This document describes the Vertex AI Neural Architecture Search client library.
Neural Architecture Search client (in vertex_nas_cli.py
)
wraps the job management API and facilitates
the Neural Architecture Search development. It provides the following
subcommands:
vertex_nas_cli.py build
: builds Neural Architecture Search containers and pushes to Artifact Registry.vertex_nas_cli.py run_latency_calculator_local
: runs latency calculator locally for Neural Architecture Search stage-1 search job.vertex_nas_cli.py search_in_local
: runs Neural Architecture Search job locally on your machine with a randomly sampled architecture.vertex_nas_cli.py search
: runs Neural Architecture Search job with stage-1 search and stage-2 training on Google Cloud.vertex_nas_cli.py search_resume
: resumes a previous Neural Architecture Search job on Google Cloud.vertex_nas_cli.py list_trials
: lists Neural Architecture Search trials for specific job.vertex_nas_cli.py train
: trains searched model architecture (trial) in Google Cloud.
Build
Run the following command to see the list of arguments supported by
vertex_nas_cli.py build
:
python3 vertex_nas_cli.py build -h
If --trainer_docker_id
is specified, it builds the trainer docker from the docker
file specified by the flag --trainer_docker_file
. The docker is built with full
URI gcr.io/project_id/trainer_docker_id
and pushed to Artifact Registry.
If --latency_calculator_docker_id
is specified, it builds the latency
calculator docker from the docker file specified by the flag
--latency_calculator_docker_file
. The docker is built with full URI
gcr.io/project_id/latency_calculator_docker_id
and pushed to Artifact Registry.
Instead of building with Dockerfile, you can also use other tools like bazel
to build the trainer, and use it with the Neural Architecture Search service.
Run latency calculator local
Run the following command to see the list of arguments supported by
vertex_nas_cli.py run_latency_calculator_local
:
python3 vertex_nas_cli.py run_latency_calculator_local -h
Search in local
Run the following command to see the list of arguments supported by
vertex_nas_cli.py search_in_local
:
python3 vertex_nas_cli.py search_in_local -h
You need to specify either --search_space_module
or --prebuilt_search_space
so that vertex_nas_cli.py
internally generates a random model architecture to use.
This command will run the docker gcr.io/project_id/trainer_docker_id:latest
on your
local machine with a randomly sampled architecture.

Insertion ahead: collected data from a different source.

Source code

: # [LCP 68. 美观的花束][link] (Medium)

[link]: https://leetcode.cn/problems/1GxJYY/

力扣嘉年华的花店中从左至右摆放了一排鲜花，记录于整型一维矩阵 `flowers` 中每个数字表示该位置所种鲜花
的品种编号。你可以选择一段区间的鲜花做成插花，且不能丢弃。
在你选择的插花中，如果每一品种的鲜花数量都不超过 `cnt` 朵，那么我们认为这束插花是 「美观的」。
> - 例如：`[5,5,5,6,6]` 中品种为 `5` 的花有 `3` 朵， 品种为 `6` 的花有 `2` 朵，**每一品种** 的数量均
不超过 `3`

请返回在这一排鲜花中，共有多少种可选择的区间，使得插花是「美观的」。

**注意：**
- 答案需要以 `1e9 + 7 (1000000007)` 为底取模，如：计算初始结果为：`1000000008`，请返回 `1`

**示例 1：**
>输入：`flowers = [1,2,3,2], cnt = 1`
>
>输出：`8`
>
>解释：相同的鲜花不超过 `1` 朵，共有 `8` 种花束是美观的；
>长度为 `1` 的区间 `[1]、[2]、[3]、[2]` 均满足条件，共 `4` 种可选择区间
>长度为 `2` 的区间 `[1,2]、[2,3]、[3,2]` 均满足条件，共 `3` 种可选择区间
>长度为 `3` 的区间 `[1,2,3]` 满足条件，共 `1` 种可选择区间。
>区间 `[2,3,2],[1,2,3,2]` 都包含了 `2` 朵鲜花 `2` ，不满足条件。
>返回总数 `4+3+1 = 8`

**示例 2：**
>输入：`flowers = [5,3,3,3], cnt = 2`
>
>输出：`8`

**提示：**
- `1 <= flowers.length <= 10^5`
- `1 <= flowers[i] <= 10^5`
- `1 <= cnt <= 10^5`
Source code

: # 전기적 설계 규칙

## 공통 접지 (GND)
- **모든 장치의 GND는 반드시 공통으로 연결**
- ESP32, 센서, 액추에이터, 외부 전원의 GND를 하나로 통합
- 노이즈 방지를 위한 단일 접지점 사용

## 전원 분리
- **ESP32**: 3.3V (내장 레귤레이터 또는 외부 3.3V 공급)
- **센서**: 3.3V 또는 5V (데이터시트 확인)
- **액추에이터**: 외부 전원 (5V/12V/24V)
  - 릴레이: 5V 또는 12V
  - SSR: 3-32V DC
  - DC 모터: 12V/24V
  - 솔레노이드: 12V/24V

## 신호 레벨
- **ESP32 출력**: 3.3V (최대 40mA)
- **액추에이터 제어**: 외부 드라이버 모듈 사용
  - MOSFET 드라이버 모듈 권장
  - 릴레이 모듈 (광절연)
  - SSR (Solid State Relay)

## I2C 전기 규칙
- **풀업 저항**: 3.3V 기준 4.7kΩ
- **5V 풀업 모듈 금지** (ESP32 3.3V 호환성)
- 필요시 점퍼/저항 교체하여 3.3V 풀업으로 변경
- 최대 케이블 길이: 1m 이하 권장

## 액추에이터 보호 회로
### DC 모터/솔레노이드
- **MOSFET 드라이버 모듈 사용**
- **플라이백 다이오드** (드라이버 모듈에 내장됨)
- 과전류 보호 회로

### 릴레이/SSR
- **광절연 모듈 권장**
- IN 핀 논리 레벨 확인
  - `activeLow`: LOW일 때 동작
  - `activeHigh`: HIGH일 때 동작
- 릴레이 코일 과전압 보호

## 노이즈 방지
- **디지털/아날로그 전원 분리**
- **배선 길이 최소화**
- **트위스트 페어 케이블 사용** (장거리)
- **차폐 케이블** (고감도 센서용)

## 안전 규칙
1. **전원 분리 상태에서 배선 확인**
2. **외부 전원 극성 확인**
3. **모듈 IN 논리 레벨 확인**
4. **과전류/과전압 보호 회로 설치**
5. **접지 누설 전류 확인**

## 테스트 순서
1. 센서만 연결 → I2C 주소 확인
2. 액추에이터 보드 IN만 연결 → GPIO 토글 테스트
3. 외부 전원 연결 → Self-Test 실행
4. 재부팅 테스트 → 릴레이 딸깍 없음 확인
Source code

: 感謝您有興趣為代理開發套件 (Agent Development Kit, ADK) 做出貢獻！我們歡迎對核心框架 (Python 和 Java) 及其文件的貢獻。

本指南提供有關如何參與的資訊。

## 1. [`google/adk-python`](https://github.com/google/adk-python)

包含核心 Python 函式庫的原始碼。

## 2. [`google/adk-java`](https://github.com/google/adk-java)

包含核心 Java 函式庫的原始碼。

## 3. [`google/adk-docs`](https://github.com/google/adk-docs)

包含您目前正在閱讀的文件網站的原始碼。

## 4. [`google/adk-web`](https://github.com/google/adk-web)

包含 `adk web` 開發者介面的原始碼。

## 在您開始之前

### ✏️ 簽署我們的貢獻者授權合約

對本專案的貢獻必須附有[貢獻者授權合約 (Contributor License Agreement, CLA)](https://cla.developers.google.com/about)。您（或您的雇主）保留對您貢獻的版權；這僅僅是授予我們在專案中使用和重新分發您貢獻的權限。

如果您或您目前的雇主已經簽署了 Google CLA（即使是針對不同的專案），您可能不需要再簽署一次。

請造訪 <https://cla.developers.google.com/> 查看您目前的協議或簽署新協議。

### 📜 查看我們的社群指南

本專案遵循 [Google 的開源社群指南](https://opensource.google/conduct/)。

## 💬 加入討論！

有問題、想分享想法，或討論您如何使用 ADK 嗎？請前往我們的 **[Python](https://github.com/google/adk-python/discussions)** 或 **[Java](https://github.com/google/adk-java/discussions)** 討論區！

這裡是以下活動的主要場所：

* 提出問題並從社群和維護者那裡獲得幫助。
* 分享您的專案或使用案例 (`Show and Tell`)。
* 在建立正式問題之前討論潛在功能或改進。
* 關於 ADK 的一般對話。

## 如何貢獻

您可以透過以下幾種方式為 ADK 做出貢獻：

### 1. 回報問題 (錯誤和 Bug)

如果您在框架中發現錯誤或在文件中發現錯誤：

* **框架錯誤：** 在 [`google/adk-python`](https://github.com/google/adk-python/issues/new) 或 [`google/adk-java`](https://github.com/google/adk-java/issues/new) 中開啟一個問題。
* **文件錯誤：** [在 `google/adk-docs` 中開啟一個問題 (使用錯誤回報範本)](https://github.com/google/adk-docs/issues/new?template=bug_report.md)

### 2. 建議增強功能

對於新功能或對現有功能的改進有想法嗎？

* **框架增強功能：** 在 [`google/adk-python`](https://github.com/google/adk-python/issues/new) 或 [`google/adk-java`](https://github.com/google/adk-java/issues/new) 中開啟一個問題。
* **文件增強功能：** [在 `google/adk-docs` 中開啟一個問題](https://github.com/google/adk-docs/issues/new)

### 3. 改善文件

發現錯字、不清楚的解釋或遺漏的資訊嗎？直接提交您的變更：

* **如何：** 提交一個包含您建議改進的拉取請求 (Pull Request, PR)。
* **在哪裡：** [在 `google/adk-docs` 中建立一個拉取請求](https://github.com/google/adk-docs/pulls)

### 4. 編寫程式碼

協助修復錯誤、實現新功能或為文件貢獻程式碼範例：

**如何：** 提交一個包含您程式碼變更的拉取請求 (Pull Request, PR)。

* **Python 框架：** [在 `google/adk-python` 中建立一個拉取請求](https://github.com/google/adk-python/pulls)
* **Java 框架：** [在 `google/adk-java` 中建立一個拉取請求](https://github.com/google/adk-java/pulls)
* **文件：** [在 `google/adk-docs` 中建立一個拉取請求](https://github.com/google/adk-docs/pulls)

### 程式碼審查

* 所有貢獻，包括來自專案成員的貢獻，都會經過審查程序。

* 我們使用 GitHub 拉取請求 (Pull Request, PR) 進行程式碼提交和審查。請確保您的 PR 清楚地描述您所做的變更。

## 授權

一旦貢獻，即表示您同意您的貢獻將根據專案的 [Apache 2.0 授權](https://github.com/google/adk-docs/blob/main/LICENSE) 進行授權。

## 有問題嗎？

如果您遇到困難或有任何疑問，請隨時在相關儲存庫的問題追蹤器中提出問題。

You can pass through the flags to be used by the container after
--search_docker_flags
. For example,
you can pass through --training_data_path
and validation_data_path
to the
container:
python3 vertex_nas_cli.py search_in_local \
--project_id=${PROJECT_ID} \
--trainer_docker_id=${TRAINER_DOCKER_ID} \
--prebuilt_search_space=spinenet \
--use_prebuilt_trainer=True \
--local_output_dir=${JOB_DIR} \
--search_docker_flags \
training_data_path=/test_data/test-coco.tfrecord \
validation_data_path=/test_data/test-coco.tfrecord \
model=retinanet
Search
Run the following command to see the list of arguments supported by
vertex_nas_cli.py search
:
python3 vertex_nas_cli.py search -h
You need to specify either --search_space_module
or --prebuilt_search_space
so that vertex_nas_cli.py
internally creates search_space_spec
.
The machines to run Neural Architecture Search jobs can be specified by --accelerator_type
.
For more information or to customize for your own needs, like using more GPUs, see add_machine_configurations
.
Use the flags with prefix train_
to set the stage-2 training
related parameters.
Search Resume
Run the following command to see the list of arguments supported by
vertex_nas_cli.py search_resume
:
python3 vertex_nas_cli.py search_resume -h
You can resume a previously run search job by passing
previous_nas_job_id
and optionally previous_latency_job_id
.
The previous_latency_job_id
flag is needed only if your previous search job
involved a Google Cloud latency job. If instead of a Google Cloud latency job
you used an on-premises latency calculator, then you have to
run that on-premises latency calculator job separately again.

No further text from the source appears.